ABOUT THIS EXERCISE: Output the data below line for line, exactly, up to and including the line where "Contributions to the" appears.

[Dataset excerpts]
________________
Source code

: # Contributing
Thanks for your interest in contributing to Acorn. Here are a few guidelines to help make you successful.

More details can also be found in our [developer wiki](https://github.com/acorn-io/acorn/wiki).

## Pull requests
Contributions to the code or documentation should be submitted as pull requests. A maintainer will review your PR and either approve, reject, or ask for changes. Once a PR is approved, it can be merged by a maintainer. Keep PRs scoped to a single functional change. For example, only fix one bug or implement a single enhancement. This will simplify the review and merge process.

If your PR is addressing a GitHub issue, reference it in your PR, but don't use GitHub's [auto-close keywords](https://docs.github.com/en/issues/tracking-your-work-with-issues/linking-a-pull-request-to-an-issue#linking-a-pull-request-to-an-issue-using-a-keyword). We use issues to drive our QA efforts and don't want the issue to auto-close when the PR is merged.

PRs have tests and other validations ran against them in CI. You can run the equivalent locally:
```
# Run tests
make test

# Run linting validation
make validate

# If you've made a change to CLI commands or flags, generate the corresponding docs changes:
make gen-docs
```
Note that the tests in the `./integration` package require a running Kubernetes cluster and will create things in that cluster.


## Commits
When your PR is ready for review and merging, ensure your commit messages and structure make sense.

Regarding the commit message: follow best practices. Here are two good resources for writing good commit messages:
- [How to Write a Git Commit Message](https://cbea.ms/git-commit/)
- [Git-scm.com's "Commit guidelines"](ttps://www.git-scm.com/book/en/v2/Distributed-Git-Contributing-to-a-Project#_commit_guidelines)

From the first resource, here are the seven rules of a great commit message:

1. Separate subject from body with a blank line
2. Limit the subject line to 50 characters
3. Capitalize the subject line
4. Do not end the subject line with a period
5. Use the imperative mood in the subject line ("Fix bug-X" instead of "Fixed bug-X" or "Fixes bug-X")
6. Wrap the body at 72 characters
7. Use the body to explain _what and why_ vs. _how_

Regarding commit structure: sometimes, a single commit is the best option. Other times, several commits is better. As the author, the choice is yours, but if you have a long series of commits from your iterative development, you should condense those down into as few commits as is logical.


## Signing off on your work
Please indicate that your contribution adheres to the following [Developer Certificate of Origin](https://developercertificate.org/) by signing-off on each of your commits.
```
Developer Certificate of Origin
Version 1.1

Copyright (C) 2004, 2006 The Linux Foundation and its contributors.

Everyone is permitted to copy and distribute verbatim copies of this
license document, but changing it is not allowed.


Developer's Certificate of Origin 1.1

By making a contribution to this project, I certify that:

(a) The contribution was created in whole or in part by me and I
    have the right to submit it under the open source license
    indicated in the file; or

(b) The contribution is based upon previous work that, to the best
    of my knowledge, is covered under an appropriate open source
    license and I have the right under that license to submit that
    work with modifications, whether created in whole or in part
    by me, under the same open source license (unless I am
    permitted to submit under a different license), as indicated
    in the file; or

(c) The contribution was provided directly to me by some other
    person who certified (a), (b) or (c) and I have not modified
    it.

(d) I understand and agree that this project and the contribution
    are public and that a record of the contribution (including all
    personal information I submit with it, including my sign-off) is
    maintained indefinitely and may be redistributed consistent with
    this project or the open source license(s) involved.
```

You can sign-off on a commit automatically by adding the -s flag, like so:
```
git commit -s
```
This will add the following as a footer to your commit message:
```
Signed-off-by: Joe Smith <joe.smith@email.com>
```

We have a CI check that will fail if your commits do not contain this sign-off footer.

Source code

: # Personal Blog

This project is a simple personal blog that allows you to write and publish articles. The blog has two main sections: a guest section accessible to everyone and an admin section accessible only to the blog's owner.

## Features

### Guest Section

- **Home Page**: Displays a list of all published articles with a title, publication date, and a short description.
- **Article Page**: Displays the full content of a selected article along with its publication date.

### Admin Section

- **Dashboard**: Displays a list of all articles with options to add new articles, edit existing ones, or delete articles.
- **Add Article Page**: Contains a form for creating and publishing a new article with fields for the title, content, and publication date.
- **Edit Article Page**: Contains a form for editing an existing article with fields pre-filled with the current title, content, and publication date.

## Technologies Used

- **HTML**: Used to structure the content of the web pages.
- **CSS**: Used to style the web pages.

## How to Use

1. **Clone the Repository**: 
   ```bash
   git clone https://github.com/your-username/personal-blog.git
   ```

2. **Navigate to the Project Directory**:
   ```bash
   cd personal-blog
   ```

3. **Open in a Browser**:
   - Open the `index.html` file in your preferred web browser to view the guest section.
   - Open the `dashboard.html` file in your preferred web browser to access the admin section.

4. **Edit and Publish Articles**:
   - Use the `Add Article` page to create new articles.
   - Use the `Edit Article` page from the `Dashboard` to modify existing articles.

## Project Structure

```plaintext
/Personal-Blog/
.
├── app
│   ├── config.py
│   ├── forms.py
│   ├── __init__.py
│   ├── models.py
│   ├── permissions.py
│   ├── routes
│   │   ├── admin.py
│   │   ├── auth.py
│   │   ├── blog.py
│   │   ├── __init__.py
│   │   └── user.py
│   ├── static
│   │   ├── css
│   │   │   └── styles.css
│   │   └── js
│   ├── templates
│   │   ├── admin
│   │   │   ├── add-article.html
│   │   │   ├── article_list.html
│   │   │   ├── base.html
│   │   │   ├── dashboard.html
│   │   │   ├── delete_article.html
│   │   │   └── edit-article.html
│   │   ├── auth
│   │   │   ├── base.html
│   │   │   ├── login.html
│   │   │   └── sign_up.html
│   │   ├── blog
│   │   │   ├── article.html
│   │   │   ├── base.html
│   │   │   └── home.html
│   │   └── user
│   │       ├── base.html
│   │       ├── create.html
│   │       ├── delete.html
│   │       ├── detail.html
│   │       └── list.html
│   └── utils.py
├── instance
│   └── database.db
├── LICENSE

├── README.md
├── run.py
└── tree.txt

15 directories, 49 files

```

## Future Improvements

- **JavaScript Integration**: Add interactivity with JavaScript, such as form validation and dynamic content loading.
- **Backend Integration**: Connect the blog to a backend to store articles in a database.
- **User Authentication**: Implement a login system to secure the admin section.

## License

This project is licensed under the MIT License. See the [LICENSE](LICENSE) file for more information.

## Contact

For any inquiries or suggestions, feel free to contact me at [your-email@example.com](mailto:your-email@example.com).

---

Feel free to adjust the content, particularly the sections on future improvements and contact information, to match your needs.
________________
SOLUTION:
Source code

: # Contributing
Thanks for your interest in contributing to Acorn. Here are a few guidelines to help make you successful.

More details can also be found in our [developer wiki](https://github.com/acorn-io/acorn/wiki).

## Pull requests
Contributions to the code or documentation should be submitted as pull requests. A maintainer will review your PR and either approve, reject, or ask for changes. Once a PR is approved, it can be merged by a maintainer. Keep PRs scoped to a single functional change. For example, only fix one bug or implement a single enhancement. This will simplify the review and merge process.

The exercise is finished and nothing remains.